→ **REQUIRED ACTION**: Identify all lines in the listing that include the word "console", and copy them out.

::::

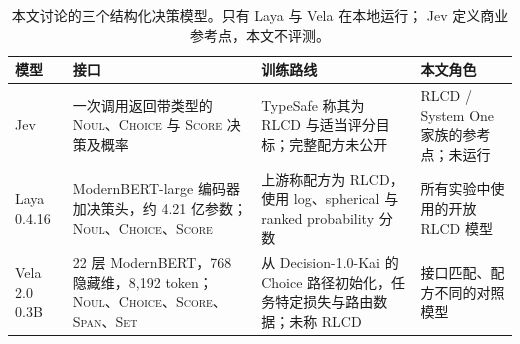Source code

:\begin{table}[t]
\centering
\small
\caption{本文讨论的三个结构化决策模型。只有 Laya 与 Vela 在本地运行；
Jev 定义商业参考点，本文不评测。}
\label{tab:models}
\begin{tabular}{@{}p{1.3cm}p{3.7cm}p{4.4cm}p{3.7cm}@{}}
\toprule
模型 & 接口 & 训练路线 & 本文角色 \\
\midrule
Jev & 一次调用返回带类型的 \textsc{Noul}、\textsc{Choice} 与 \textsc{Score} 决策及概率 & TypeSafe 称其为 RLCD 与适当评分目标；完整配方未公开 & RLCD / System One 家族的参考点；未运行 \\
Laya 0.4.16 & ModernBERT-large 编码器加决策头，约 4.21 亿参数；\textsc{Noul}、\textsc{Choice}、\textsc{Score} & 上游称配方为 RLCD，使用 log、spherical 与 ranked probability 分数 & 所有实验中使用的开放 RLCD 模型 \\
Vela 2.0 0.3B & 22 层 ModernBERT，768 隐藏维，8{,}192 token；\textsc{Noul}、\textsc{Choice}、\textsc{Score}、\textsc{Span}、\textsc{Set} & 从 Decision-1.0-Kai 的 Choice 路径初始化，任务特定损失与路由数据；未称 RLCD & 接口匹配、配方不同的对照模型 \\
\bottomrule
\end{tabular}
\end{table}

::::

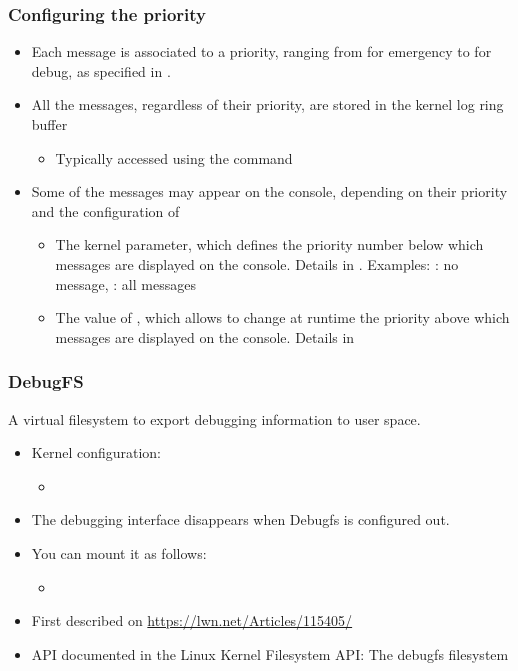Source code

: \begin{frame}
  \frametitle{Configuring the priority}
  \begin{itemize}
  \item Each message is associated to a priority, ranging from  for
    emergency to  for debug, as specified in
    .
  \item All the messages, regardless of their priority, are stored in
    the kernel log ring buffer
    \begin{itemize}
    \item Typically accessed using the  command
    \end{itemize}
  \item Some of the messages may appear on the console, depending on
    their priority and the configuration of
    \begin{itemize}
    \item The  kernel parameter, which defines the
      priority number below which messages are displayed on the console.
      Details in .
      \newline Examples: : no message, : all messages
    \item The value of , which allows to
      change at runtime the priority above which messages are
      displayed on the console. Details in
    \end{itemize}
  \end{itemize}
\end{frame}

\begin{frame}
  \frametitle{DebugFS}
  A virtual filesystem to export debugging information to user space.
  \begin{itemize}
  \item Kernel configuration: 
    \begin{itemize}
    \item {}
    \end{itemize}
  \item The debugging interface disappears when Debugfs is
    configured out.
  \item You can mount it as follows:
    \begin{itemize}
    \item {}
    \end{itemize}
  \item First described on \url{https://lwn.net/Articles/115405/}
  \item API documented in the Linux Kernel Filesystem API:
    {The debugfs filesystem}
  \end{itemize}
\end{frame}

::::

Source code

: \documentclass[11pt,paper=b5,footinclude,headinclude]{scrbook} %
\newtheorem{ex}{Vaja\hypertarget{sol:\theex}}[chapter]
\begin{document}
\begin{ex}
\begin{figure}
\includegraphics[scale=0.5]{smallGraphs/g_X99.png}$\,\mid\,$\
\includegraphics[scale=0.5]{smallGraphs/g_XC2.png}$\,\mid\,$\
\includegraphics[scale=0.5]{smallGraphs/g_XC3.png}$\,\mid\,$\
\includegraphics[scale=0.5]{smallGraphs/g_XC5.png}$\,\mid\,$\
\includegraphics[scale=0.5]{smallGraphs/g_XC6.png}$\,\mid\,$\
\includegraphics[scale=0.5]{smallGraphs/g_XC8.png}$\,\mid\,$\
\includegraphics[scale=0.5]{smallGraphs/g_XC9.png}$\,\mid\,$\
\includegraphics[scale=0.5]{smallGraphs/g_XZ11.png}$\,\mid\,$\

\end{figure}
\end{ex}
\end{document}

::::

→ **SOLUTION FOR THIS EXERCISE**:
  \item Some of the messages may appear on the console, depending on
      priority number below which messages are displayed on the console.
      displayed on the console. Details in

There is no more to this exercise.